È arrivata la prima battuta d’arresto e con lei anche le prime critiche, dopo che a Imola Kimi Antonelli non ha brillato, anzi. Ha rincorso, fatto fatica sin dal venerdì mattina, soprattutto sul giro singolo. Un feeling con la W16 mai sbocciato sulle colline intorno al Santerno, tanto da non riuscire a conquistare nemmeno l’acceso in Q3, finito 13° alle spalle delle due Ferrari, mentre George Russell sfiorava l’impresa con gomme medie. Domenica un avvio complicato, ma poi la Virtual Safety-Car aveva rimescolato le carte: era nei primi sei quando, in uscita dalla Villeneuve, sulla salita che porta alla Tosa il motore della sua Mercedes lo ha abbandonato. L’ha parcheggiata pochi metri dopo, costretto a tornare ai box a testa bassa.

Un fine settimana nero, a pochi chilometri da casa sua e alla sua prima volta davanti ai tifosi italiani. Quattro giornate in cui la pressione e gli impegni di ogni tipo hanno preso il sopravvento, un aspetto del suo sogno che ancora non aveva toccato con mano. Forse troppe, e in tal senso ad andarci giù pesante è stato Jacques Villeneuve, che tra le FP3 e le qualifiche si era espresso così: "E’ stato carino, ha portato i suoi amici, ma questo è il suo posto di lavoro. Non avrebbe dovuto farlo. Doveva concentrarsi sul correre." Mai banale Jacques, nel bene e nel male, che ha poi continuato: "Mi è arrivata voce da persone che lavorano con lui in Mercedes: non erano molto contenti di questo perché porta via tempo. E la stessa situazione di quando hai intorno a te tutta la famiglia e gli amici. No. Questo è il tuo ufficio. Non vuoi nessuna distrazione. Hai bisogno di concentrarti sul correre(...) e bisogna ricordarselo: non si portano amici o famiglia in ufficio". A questo punto però viene da chiedersi se, quanto detto da Jacques, sia giusto o sbagliato.

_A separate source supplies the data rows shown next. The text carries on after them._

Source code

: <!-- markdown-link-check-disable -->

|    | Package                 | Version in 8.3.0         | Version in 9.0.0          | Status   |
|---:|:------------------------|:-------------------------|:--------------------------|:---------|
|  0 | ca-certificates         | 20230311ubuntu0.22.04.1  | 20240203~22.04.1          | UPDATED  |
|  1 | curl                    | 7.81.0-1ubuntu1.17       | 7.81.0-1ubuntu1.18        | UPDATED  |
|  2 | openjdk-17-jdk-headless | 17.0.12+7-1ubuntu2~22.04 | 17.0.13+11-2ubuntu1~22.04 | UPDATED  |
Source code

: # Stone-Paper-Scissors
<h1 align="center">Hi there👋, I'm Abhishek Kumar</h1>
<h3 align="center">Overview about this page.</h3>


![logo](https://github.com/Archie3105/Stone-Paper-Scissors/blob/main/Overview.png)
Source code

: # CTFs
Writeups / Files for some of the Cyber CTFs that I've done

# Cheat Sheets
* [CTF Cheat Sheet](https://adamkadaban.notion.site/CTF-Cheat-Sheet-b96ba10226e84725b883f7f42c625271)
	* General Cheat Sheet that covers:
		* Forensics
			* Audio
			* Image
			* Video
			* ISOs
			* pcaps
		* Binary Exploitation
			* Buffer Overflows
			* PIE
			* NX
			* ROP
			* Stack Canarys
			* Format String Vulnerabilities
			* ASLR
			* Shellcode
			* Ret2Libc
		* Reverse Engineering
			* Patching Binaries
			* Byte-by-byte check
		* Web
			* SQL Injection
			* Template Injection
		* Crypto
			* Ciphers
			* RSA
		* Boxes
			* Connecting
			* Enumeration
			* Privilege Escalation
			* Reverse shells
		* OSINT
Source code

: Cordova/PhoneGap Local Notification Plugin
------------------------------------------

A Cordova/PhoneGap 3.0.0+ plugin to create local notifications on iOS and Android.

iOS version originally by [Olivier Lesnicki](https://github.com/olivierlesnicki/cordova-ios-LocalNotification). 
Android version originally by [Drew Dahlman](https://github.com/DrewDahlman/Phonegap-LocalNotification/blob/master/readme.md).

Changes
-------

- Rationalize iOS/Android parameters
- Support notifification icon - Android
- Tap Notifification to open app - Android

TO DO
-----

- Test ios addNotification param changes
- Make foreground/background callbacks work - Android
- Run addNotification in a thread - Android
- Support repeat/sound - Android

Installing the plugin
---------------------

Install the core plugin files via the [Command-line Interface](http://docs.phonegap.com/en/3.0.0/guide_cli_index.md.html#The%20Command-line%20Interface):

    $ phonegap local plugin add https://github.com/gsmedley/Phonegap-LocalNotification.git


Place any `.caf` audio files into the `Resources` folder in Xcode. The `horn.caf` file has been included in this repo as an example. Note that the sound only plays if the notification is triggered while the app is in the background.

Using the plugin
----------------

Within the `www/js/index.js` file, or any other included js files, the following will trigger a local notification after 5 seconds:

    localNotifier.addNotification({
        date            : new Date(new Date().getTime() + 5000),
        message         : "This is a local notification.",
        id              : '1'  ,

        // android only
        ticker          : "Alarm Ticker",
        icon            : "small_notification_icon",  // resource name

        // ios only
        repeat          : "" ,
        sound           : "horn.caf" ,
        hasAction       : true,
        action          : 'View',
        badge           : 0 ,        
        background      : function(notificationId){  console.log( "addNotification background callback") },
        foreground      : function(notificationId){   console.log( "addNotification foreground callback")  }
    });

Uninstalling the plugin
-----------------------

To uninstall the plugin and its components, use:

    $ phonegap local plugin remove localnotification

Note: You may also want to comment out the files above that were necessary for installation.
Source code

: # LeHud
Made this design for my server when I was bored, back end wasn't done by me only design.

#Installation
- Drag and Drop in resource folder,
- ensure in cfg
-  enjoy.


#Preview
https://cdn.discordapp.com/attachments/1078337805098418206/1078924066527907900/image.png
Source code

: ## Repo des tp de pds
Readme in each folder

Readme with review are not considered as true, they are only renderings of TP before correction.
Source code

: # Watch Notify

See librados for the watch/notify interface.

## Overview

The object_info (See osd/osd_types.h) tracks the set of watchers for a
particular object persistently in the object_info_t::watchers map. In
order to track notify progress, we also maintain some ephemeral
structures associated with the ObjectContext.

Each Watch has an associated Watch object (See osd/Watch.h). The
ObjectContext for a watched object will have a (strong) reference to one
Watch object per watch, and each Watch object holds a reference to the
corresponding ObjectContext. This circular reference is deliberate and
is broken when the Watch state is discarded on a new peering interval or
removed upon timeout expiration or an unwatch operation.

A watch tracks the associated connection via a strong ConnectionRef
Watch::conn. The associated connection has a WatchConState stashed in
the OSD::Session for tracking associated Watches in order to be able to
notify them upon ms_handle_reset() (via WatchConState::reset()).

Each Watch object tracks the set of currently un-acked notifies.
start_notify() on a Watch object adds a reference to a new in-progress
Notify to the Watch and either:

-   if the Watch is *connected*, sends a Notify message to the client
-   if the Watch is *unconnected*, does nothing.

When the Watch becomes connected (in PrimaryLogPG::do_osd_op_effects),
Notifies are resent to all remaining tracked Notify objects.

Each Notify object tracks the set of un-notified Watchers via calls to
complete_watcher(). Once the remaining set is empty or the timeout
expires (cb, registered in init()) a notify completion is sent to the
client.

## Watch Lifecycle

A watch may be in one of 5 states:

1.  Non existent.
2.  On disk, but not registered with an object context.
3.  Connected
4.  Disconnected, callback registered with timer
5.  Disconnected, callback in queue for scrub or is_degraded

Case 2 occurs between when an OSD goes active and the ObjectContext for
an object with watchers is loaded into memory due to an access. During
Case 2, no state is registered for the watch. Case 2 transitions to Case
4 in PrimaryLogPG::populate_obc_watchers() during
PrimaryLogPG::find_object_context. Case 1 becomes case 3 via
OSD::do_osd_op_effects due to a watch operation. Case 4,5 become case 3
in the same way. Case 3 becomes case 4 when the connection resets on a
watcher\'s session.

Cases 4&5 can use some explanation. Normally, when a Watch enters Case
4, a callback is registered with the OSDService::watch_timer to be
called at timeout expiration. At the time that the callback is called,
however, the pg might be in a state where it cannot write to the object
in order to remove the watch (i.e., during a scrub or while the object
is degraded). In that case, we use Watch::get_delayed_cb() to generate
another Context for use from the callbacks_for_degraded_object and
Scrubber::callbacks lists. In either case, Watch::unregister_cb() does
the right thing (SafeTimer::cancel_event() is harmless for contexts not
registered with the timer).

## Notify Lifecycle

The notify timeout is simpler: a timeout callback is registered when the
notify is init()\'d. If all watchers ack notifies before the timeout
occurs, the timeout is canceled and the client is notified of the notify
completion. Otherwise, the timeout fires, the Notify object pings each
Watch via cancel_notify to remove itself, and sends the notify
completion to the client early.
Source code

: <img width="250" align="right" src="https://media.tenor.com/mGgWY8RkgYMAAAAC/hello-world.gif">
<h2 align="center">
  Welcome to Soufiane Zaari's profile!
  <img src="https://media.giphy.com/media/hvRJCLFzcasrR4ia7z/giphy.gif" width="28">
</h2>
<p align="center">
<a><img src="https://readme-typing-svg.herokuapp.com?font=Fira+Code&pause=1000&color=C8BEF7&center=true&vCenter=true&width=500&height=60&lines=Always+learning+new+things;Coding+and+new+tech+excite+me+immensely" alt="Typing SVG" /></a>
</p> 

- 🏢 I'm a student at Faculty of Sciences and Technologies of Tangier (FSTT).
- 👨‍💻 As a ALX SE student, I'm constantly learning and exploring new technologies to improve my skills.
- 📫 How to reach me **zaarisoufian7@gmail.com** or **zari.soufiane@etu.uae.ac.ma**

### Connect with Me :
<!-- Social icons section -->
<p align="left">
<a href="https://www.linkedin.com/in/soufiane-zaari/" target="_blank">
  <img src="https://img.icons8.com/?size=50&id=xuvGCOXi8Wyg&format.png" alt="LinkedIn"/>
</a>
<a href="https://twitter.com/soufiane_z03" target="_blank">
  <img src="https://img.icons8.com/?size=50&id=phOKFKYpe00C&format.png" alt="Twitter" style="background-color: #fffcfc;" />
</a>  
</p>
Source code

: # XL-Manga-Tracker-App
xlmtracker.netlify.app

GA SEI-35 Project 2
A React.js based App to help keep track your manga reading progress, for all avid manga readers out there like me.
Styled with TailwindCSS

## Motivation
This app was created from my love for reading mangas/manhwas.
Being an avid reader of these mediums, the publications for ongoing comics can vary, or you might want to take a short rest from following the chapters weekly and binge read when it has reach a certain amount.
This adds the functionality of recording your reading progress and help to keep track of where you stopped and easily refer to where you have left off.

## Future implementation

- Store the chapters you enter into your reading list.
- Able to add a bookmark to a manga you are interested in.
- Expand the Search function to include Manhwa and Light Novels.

È vero, il lavoro è lavoro, ma c’è un aspetto che non può essere sottovalutato: stiamo parlando di un ragazzo di 18 anni che fino a due anni fa guidava in un campionato dove, quando andava bene, c’erano duemila persone a guardarlo. Oggi, invece, duemila sono le persone che lo fermano in ogni giornata in pista. Così come tutte le attività che non sono strettamente legate alla pista sono quadruplicate. È il lato nascosto della Formula 1 e nessuno lo potrà cambiare. E Kimi è stato il primo ad ammettere, terminata la gara, di dover migliorare nella gestione di fine settimana come quello di Imola: “È stato sicuramente un weekend molto intenso dal punto di vista mentale ed emotivo – ha spiegato a F1.com – credo di avere fatto molte cose al meglio, ma penso di non aver fatto un buon lavoro nel tentativo di risparmiare energia. Ho sentito che questo ha influito tanto sulla mia guida, perché mentalmente non avevo tanta energia. Questo è sicuramente un ottimo apprendimento, soprattutto in vista della prossima gara di casa”.
Avrà anche portato i suoi compagni di classe in pista, condividendo con loro parte dell’avventura, e del sogno, che giorno dopo giorno sta vivendo, ma va ricordato come il giovedì, nel paddock, serve proprio a svolgere attività di questo tipo (promozionali o meno). Imparerà a gestire anche questi momenti, con il tempo e l’esperienza che man mano accumulerà, altrimenti non ci sarebbe nessuna differenza tra veterani ed esordienti. Giudicare è permesso, però non va dimenticato che questo ragazzo, ad appena diciott’anni, è già li tra i venti migliori al mondo.